Walking to the Arnavutköy bus stop, I have a beautiful stroll. Arnavutköy is situated between Ortaköy and Bebek, two popular neighborhoods for well-monied İstanbulliler, on the European side of the Bosporus. The Bosporus is the straight that runs through the center of Istanbul, splitting the ancient city in two. Today the Bosporus is one of the most important international shipping routes in the region as the mouth from the Black Sea into the Mediterranean and later to Asia via the Suez Canal or west-ward via the Atlantic.
Its also an absolutely breathtaking sight.
On my walk I pass private boats, docked while their owners relax. Some have Kıralık, or “For hire” scrawled on old pieces of scrap wood, others are significantly more upscale, with posh hotel names running down their side. Further up, where the water rushes past a break-water, men are huddled in the cold, fishing. They bring bait, extra layers, bottles of water and patience. Walking by, I have to be careful not to become ensnared by their lines as they line them up to cast into the rushing water.
Arnavutköy has one of my favorite architectural features, a little inlet of water, a little island of houses between the town and the straight. When the city constructed the road running along the sea, they built a small section over the water.
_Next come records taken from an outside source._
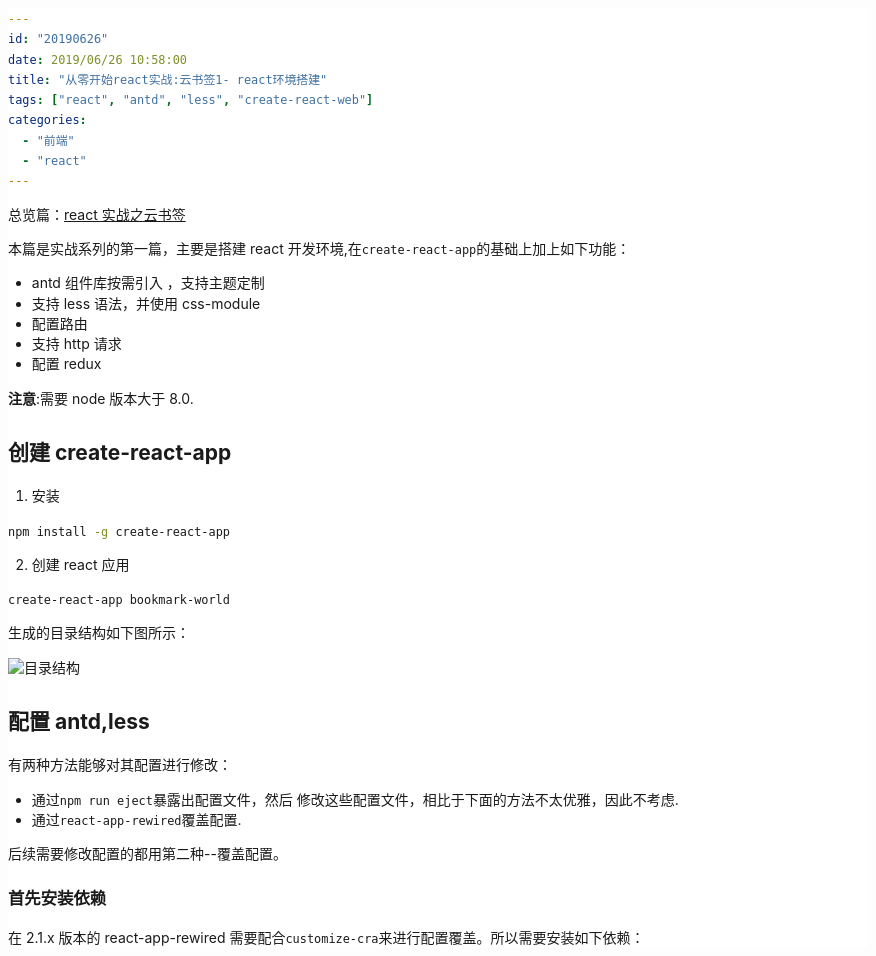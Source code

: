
 ```yaml
---
id: "20190626"
date: 2019/06/26 10:58:00
title: "从零开始react实战:云书签1- react环境搭建"
tags: ["react", "antd", "less", "create-react-web"]
categories:
  - "前端"
  - "react"
---
```


总览篇：[react 实战之云书签](https://blog.fleyx.com/blog/detail/20190625)

本篇是实战系列的第一篇，主要是搭建 react 开发环境,在`create-react-app`的基础上加上如下功能：

- antd 组件库按需引入 ，支持主题定制
- 支持 less 语法，并使用 css-module
- 配置路由
- 支持 http 请求
- 配置 redux

**注意**:需要 node 版本大于 8.0.

## 创建 create-react-app

1. 安装

```bash
npm install -g create-react-app
```

2. 创建 react 应用

```bash
create-react-app bookmark-world
```



生成的目录结构如下图所示：

![目录结构](https://raw.githubusercontent.com/FleyX/files/master/blogImg/20190625160702.png)

## 配置 antd,less

有两种方法能够对其配置进行修改：

- 通过`npm run eject`暴露出配置文件，然后 修改这些配置文件，相比于下面的方法不太优雅，因此不考虑.
- 通过`react-app-rewired`覆盖配置.

后续需要修改配置的都用第二种--覆盖配置。

### 首先安装依赖

在 2.1.x 版本的 react-app-rewired 需要配合`customize-cra`来进行配置覆盖。所以需要安装如下依赖：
Rather than forcing the well-financed, well-lawyered locals to give up their prime water-front property for a strip of tar, they left them several meters of water and built a raised road instead. The effect, one would think, would be a cute, tranquil, Venice-like waterfront home, but reality is different.
An interesting feature of the Bosporus is the presence of an enormous amount of jellyfish. These aren’t dangerous jellyfish, no man-of-wars here, but they’re kind of scary and pretty gross. And, while swimming the Bosporus is illegal, any ideas I had of breaking Turkish law (never a good plan) were quickly eliminated at the thought of swimming through a half-mile of jellyfish-concentrated waters.
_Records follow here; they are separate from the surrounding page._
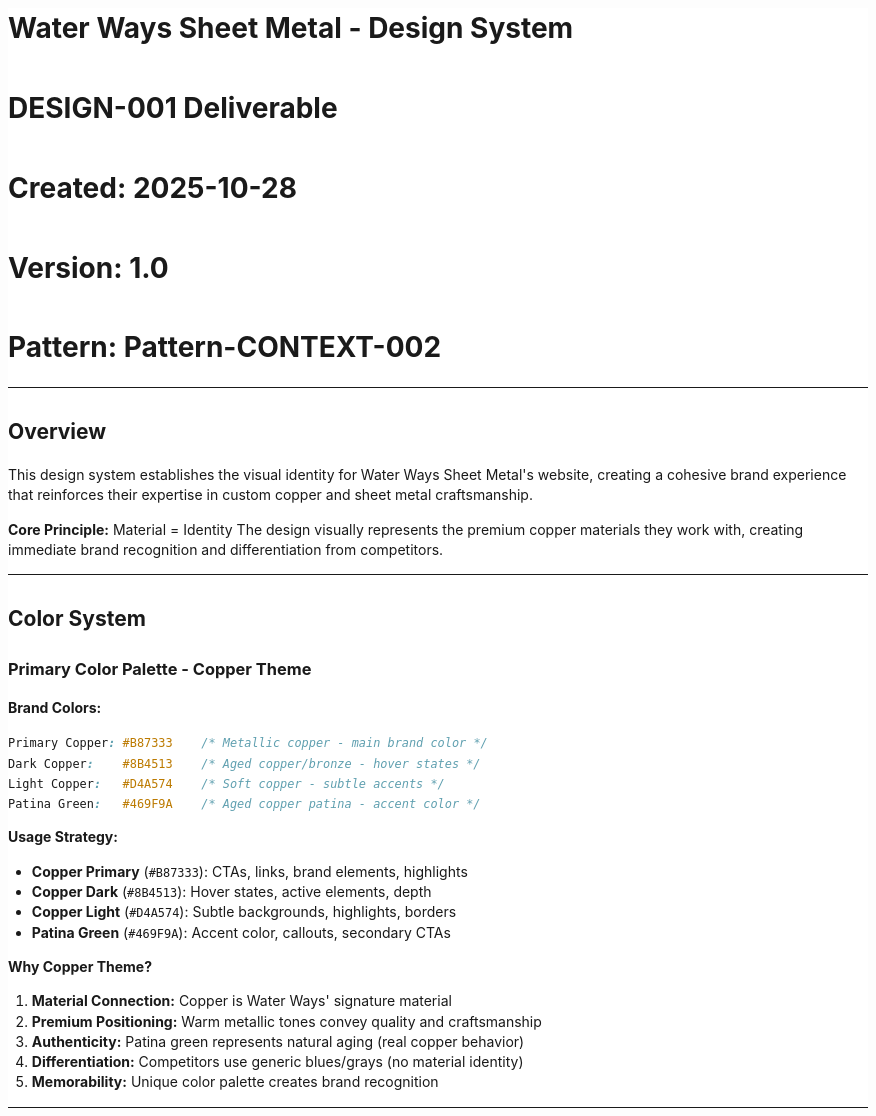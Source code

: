 # Water Ways Sheet Metal - Design System
# DESIGN-001 Deliverable
# Created: 2025-10-28
# Version: 1.0
# Pattern: Pattern-CONTEXT-002

---

## Overview

This design system establishes the visual identity for Water Ways Sheet Metal's website, creating a cohesive brand experience that reinforces their expertise in custom copper and sheet metal craftsmanship.

**Core Principle:** Material = Identity
The design visually represents the premium copper materials they work with, creating immediate brand recognition and differentiation from competitors.

---

## Color System

### Primary Color Palette - Copper Theme

**Brand Colors:**
```css
Primary Copper: #B87333    /* Metallic copper - main brand color */
Dark Copper:    #8B4513    /* Aged copper/bronze - hover states */
Light Copper:   #D4A574    /* Soft copper - subtle accents */
Patina Green:   #469F9A    /* Aged copper patina - accent color */
```

**Usage Strategy:**
- **Copper Primary** (`#B87333`): CTAs, links, brand elements, highlights
- **Copper Dark** (`#8B4513`): Hover states, active elements, depth
- **Copper Light** (`#D4A574`): Subtle backgrounds, highlights, borders
- **Patina Green** (`#469F9A`): Accent color, callouts, secondary CTAs

**Why Copper Theme?**
1. **Material Connection:** Copper is Water Ways' signature material
2. **Premium Positioning:** Warm metallic tones convey quality and craftsmanship
3. **Authenticity:** Patina green represents natural aging (real copper behavior)
4. **Differentiation:** Competitors use generic blues/grays (no material identity)
5. **Memorability:** Unique color palette creates brand recognition

---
While Turks are extremely cleanly people, a cultural attribute with roots deep in both history and religion, its baffling the amount of pollution the country has. Its so sad that even the most beautiful of sights can be marred by empty wrappers, old receipts, plastic bags. I’ve been told they once pulled an entire sofa out of the Bosporus. This littering seems to be ingrained culturally, I have seen individuals of all ages pulling trash out of their pockets, emptying it onto the streets. Grown adults throwing paper cups or discarding of unwanted food wrappers mindlessly as they stroll down the road. Villagers routinely burn their trash rather than deal with its disposal. Bus companies toss their bags of trash out the doors as they speed down the highway. And, unfortunately, this all must end up somewhere.
So, walking by this little island of beautiful homes with their little water-front terraces should, should, be nice. Unfortunately the way the tides flow and the way the water moves, or rather stagnates, large, concentrated pools of dead, shredded jellyfish goo with heaps of city rubbish form. For the past week I have walked by a milky pool of jellyfish guts with three old condoms floating peacefully atop the unpleasantness. On mornings when I am particularly mentally detached, my mind wanders to how the prophylactics wound their way into my peaceful corner of the city, then I shiver, cringe, and run for the bus.
Arnavutköy is a beautiful, quiet section of a bustling international city, but as with any place, it has its downfalls. As long as you don’t look into the water, but rather admire it from afar I think you’d be pleased. And really, with the stunning views surrounding this little, old Armenian vineyard, its easy to miss the discarded condoms.